## [Problem to work on]
Your output should be the entries below, from the first line up to and including the line with "When also considering", reproduced exactly and with no other lines.

## [Given entries]
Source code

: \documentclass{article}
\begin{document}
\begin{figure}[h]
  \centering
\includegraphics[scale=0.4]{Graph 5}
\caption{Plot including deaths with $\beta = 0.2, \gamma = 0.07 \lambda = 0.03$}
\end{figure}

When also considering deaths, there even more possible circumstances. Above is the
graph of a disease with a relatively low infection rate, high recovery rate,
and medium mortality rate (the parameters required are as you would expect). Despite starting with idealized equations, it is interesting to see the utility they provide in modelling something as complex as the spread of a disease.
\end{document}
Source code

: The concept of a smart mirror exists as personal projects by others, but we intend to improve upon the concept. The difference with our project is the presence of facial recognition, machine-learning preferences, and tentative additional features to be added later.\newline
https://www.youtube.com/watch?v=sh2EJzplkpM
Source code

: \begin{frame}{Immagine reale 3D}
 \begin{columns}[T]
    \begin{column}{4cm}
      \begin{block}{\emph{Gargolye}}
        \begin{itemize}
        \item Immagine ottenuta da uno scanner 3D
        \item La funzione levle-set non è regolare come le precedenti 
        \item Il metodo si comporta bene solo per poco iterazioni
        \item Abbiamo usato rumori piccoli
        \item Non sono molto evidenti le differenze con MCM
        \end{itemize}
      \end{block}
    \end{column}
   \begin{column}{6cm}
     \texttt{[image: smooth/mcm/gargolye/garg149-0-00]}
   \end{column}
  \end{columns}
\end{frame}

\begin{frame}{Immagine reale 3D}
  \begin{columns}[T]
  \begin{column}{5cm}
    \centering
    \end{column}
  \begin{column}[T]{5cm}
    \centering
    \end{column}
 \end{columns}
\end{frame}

## [Reply]
Source code

: \documentclass{article}
\begin{document}
\begin{figure}[h]
  \centering
\includegraphics[scale=0.4]{Graph 5}
\caption{Plot including deaths with $\beta = 0.2, \gamma = 0.07 \lambda = 0.03$}
\end{figure}

When also considering deaths, there even more possible circumstances. Above is the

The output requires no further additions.